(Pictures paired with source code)
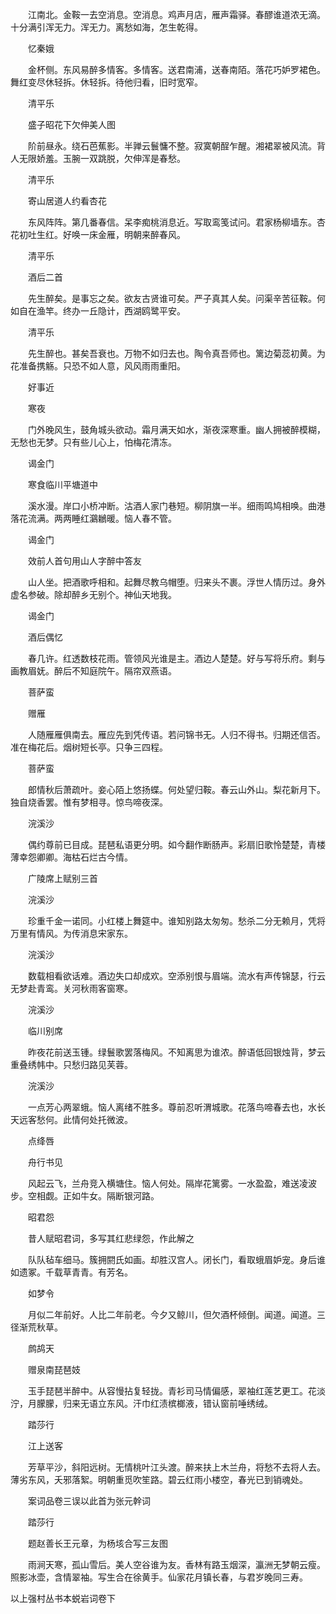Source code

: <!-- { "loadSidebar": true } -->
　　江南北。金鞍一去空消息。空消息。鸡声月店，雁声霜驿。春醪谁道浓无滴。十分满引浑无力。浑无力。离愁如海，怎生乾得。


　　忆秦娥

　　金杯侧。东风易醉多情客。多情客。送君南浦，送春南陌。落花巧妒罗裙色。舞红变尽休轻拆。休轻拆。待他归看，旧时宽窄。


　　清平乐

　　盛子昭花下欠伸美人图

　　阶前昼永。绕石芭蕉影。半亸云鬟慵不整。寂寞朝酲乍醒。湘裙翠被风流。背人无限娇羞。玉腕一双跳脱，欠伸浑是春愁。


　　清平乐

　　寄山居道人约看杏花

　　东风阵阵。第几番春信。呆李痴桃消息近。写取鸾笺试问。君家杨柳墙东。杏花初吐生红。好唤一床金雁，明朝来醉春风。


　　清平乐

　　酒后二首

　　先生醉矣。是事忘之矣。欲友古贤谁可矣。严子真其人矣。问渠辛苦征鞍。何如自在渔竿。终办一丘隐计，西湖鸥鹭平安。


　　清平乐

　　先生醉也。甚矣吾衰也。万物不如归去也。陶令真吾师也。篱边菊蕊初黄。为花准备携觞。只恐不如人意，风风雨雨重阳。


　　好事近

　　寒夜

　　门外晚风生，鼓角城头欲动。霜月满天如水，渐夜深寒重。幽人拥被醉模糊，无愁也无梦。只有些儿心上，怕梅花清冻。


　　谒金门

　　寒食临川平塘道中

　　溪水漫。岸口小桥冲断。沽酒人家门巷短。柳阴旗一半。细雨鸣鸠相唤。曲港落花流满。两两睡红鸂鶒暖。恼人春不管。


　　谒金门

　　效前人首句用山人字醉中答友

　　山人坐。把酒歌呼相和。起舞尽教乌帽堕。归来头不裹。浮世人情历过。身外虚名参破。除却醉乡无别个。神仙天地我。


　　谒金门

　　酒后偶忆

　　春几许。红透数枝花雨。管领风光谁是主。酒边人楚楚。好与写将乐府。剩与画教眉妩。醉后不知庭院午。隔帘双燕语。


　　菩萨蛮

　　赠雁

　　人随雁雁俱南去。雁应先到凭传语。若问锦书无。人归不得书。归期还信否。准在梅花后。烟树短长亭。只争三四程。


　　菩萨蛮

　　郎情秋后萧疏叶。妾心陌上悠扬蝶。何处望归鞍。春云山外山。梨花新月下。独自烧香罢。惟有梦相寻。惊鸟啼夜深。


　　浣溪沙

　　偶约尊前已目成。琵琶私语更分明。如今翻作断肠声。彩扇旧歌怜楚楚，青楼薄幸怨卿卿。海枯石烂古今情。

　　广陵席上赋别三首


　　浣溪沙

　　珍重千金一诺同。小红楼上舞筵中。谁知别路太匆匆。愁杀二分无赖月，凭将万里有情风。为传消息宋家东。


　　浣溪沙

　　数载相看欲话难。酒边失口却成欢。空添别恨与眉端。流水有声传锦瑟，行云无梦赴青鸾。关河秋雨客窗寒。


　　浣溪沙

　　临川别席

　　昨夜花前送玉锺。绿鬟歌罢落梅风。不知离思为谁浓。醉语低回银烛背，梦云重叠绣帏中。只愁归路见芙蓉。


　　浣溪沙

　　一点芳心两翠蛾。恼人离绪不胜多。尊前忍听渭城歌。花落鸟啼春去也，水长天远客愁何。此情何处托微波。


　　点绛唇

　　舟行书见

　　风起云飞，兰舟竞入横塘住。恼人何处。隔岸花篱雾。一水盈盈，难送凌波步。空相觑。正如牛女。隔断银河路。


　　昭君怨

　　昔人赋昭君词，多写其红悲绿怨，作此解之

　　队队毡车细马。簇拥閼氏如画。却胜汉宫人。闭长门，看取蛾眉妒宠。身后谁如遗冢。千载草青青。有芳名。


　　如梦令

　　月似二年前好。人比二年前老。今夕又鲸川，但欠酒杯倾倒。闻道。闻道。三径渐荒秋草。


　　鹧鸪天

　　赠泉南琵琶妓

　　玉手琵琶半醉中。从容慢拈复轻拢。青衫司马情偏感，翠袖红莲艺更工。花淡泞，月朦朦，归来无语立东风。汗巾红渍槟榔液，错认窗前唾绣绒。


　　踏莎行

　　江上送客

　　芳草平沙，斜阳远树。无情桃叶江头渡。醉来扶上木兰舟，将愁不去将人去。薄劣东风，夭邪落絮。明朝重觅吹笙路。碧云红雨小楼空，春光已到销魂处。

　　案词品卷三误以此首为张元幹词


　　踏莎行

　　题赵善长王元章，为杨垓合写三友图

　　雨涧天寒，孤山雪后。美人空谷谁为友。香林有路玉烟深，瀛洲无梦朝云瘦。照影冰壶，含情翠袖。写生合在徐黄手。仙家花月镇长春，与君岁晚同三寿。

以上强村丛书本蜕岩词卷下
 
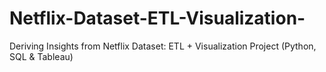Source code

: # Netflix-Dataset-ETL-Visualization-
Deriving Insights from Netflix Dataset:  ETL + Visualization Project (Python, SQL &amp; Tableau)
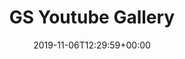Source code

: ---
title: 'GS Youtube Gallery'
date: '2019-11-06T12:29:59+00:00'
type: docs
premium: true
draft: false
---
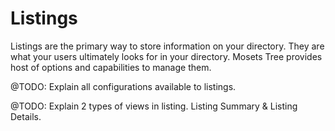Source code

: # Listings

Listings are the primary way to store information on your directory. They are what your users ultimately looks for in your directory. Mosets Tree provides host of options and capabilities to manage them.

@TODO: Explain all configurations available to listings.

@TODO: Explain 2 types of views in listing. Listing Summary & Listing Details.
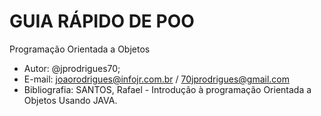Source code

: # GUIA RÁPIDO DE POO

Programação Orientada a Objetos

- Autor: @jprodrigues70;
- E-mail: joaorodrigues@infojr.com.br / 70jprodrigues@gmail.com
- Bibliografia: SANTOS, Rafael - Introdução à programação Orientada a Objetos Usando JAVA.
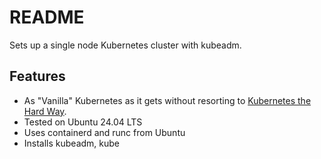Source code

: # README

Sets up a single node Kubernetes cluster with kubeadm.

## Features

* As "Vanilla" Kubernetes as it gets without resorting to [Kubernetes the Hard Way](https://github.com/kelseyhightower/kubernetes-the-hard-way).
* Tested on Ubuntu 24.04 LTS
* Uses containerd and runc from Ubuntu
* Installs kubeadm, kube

▶ About this task:
I need each line of the entries that holds the string "from" located and copied.

▶ Written response:
Deriving Insights from Netflix Dataset:  ETL + Visualization Project (Python, SQL &amp; Tableau)
* Uses containerd and runc from Ubuntu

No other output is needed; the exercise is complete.